Sunday, August 23, 2009

Of the Color Pink

Well really, since I had been a baby animal I had liked the color pink. You had been shown pictures of me in my pink blanket that belongs to me. It had been a color that I had been attracted to and is happy to my eyes. So whenever I see the color I had thought that it had been my pink blanket. But really my pink blanket had deceived me and had made me a laughing stock of my kingdom. I had been in my closet on my recliner (which was also my throne) and I had been sitting on the arm chair. Now, my slaves clothing had been hanging next to my throne. I had seen a long pink skirt hanging in front of me and I had though "hmm hmm that had been really, my pink blanket." And so I had sprung and flung myself at it, and landed on the floor. Well really, I had been angry at it, so I had been picked up and put back on the throne. And then I had flung myself at it again, flying through the air with my stubby arms and graceful feet sticking out of my white stomach. And I had landed in a heap on the floor again. And I had not landed on my bed in my pink blanket, although I had recognized the coloring of the color pink. I had been smart.


Tuesday, August 18, 2009

MokusLIVE: I had been chirping

Well really, I had been very hungry for the dinner that I had deserved. So I had been chirping all night long until finally I had gotten what I had wanted. I was given a stalk of wilted celery as well as food that had been stale to my taste buds. I had been very displeased. But it had been dinner so it had made me satisfied with the way that I had been. The overall quality that the video had made of me was a bad picture.
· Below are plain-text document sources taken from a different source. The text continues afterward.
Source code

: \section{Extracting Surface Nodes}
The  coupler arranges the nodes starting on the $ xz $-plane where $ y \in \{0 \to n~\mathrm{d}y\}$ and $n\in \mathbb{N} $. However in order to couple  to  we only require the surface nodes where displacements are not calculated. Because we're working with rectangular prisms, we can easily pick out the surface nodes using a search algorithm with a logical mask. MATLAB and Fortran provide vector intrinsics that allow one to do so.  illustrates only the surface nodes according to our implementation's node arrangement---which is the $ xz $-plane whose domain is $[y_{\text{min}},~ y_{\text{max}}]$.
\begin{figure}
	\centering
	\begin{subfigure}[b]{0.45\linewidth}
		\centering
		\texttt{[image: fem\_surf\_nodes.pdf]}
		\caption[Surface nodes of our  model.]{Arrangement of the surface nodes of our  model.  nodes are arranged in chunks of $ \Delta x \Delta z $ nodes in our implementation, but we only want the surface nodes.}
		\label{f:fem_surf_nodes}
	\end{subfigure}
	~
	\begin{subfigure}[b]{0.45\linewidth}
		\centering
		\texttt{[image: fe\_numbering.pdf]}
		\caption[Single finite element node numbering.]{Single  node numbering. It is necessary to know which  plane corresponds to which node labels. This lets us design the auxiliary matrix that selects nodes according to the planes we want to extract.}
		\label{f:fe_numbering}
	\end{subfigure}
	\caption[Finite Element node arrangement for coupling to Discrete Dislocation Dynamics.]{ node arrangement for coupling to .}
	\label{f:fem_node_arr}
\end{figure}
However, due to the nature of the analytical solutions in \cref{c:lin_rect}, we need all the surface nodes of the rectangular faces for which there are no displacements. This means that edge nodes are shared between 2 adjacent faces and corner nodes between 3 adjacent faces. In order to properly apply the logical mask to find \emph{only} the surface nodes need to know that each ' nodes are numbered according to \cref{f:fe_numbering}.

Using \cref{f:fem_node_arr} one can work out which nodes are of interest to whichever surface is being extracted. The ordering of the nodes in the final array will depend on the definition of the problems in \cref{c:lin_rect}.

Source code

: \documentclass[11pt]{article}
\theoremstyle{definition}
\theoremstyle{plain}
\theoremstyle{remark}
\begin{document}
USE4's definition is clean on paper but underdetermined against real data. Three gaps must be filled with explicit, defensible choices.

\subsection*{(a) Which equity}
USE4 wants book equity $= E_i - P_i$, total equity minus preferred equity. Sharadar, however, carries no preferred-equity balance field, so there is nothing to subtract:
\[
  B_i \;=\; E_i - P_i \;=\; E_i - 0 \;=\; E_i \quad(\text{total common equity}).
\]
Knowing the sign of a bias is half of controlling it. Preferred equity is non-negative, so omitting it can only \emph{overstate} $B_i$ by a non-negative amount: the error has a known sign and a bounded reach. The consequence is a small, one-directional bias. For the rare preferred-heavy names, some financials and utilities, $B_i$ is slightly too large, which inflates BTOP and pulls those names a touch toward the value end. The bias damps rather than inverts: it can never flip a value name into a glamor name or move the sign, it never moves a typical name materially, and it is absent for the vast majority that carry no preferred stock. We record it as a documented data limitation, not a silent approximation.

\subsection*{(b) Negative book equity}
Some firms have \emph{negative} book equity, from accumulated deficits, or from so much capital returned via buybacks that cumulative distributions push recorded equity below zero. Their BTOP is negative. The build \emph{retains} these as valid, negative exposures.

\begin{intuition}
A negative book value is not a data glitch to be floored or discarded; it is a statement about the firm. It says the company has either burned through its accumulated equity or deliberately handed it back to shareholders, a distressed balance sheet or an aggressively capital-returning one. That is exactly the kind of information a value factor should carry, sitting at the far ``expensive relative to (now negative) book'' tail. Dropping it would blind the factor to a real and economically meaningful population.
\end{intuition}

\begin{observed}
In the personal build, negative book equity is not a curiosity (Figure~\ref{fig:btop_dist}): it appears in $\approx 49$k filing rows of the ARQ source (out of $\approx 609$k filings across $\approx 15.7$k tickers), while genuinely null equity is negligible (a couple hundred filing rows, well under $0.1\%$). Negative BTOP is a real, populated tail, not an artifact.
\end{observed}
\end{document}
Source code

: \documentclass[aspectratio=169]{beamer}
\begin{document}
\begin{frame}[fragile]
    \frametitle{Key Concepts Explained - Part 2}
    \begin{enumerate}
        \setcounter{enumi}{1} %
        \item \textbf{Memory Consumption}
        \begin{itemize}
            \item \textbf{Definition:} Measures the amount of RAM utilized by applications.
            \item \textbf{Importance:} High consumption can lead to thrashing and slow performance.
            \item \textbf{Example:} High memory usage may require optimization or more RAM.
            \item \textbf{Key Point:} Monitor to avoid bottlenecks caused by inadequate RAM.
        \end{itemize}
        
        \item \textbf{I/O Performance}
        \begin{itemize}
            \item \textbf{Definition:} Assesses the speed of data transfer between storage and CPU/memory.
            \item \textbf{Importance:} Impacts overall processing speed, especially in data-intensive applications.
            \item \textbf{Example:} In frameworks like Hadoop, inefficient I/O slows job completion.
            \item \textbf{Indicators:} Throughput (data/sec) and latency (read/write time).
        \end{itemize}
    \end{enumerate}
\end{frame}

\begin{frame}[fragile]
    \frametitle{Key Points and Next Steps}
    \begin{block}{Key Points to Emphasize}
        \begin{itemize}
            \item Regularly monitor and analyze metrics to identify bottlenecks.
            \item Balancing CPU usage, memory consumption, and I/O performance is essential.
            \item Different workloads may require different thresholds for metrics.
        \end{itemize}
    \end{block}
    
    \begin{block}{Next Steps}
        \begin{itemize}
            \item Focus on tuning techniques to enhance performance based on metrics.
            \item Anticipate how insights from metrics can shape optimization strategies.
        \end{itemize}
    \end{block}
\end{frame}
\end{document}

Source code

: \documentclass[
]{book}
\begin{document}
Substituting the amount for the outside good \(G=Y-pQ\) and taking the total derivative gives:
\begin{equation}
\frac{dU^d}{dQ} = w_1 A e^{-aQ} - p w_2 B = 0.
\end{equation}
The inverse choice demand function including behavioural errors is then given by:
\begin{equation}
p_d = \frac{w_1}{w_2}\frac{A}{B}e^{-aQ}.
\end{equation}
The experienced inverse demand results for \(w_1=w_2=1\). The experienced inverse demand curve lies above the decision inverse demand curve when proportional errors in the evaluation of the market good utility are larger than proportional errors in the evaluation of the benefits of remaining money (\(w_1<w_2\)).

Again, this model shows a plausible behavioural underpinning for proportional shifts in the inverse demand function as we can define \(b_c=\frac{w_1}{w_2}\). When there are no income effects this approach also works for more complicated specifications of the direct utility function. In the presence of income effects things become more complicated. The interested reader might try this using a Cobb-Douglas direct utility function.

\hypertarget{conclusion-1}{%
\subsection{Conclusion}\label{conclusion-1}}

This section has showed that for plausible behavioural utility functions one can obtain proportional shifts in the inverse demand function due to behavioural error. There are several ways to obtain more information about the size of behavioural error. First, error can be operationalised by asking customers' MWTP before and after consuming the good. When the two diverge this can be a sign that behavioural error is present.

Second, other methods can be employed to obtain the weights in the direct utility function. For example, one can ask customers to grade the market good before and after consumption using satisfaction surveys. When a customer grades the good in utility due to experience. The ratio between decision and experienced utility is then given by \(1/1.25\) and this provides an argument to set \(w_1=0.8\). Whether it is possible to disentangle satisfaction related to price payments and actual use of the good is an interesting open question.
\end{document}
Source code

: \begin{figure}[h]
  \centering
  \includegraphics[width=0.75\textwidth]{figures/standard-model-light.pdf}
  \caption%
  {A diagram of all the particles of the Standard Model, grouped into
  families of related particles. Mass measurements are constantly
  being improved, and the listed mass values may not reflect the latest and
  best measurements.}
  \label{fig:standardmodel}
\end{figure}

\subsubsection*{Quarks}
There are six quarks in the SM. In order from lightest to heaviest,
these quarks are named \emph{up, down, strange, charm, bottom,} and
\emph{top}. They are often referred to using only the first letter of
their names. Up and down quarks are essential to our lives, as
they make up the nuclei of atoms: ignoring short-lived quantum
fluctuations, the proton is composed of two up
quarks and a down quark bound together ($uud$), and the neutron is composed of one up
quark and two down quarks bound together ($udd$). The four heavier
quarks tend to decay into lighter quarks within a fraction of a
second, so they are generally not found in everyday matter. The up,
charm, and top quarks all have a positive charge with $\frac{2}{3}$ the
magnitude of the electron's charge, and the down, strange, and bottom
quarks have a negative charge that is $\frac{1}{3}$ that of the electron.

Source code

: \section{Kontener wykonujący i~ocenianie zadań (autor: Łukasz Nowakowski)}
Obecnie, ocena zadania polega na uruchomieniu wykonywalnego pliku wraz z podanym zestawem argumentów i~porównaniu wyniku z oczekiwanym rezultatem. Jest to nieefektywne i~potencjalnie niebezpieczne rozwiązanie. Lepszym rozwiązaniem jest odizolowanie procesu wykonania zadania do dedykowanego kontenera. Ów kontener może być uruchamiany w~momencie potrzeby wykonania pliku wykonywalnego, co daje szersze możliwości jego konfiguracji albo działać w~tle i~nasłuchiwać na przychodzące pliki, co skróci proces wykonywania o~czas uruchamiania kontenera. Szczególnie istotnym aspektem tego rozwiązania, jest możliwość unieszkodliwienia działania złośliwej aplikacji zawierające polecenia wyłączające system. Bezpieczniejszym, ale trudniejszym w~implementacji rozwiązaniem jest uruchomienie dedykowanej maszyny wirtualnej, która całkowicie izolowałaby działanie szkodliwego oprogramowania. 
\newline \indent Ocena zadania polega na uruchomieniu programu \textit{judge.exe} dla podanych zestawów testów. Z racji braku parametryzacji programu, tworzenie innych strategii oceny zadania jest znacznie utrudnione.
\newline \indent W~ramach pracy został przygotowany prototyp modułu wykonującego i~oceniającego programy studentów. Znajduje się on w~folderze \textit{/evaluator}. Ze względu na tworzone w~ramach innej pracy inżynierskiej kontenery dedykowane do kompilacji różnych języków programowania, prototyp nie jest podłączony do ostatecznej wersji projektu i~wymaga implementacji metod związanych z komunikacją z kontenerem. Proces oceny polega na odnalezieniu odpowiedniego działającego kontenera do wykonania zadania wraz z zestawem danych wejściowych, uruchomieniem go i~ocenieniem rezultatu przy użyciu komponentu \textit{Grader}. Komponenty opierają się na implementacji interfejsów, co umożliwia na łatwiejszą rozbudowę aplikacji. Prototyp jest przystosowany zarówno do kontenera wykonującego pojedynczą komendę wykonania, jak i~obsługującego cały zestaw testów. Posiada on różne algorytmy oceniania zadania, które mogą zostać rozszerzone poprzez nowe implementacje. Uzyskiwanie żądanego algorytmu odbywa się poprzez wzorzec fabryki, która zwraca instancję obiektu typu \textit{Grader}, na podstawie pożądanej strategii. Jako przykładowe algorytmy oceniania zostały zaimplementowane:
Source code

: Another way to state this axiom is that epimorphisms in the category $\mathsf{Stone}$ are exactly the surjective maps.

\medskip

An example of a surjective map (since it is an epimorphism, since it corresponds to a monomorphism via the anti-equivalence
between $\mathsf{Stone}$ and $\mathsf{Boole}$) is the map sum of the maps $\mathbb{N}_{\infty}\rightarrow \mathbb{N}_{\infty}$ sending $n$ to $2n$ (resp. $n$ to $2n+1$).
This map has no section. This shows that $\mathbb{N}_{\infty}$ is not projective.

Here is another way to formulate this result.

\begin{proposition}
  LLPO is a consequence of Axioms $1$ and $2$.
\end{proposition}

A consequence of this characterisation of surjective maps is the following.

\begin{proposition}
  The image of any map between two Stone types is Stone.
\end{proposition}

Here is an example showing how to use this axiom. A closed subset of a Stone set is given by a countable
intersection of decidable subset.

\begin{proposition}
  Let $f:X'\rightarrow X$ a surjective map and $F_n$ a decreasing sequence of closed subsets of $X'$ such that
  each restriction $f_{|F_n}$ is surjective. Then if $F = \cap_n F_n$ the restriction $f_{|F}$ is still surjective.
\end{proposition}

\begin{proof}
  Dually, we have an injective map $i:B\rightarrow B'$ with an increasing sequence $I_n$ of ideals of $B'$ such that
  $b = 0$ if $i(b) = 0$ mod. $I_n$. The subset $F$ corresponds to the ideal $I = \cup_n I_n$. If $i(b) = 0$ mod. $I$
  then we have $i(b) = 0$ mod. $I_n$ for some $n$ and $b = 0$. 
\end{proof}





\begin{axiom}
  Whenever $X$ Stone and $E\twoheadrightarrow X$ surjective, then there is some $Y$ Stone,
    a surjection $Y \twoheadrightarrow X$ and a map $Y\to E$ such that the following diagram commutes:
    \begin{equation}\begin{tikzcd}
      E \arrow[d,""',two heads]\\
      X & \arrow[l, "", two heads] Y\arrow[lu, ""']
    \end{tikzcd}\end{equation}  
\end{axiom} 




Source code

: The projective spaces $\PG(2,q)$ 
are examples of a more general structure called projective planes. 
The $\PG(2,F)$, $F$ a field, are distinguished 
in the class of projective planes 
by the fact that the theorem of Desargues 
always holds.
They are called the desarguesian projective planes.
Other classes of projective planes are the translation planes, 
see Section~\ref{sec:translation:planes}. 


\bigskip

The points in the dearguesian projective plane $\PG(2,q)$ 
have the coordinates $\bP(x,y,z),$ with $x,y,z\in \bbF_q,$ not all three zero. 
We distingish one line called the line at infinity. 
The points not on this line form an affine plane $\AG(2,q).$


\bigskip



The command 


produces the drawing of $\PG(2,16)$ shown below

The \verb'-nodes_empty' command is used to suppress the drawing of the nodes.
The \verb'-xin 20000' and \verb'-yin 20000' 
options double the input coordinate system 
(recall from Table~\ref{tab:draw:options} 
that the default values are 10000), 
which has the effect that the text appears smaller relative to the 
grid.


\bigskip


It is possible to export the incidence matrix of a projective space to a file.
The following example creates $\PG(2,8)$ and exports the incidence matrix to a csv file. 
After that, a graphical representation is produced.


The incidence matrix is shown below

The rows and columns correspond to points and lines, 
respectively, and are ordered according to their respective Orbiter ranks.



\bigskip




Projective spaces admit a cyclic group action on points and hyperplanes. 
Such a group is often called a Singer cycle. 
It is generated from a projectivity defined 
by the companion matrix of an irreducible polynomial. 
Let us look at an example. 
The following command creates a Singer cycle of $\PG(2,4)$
But you had been able to see my stripes glowing in the dim light.

I hope that you admire me very much. because I am important.

Monday, August 10, 2009

I had wanted you to tell me I had been good


well really, I had enabled the whole world to comment on my beautifulness now. I had been very cute to do that, so please tell me how much you had loved me and my stripes and paws and whiskers.

Sunday, August 9, 2009

pictures of my travels



Well really, I had gone far away to new york. It had been a long hard trip. I traveled in a small travel cage that was not big enough. I had deserved much better. But I had had a good time. I had gotten my way most of the time. I had been given treats and things that had made me happy. I had a whole garden of flowers to myself and so I had been sniffing them.

Saturday, August 1, 2009

About the time that I had had

Well really, I had been having a good time. I am living in my traveling cage right now, with the possession of my water bottle and food bowl and I had been possessing a new but smaller clementine box house. I had not been pleased at first, but now I am pleasured greatly. I had spent much of the day outside with chuck napping in my cage in the sunlight and clean air. I had also been eating grass, but had decided that I had only deserved to eat the best of the grass so I had had to find the dandelions to satisfy the hunger of my stomach. I had been important hopping around in the grass in the search of the dandelions that I had approached and pounced on with hunger. Well really, I had been very important. I had been spending the night in the closet, which is where I am now, just writing on my laptop. I had been important enough to own one and had stored it under my food bowl, really. I had been very happy and the sympathy of slaves had kept my stomach's hunger bearable.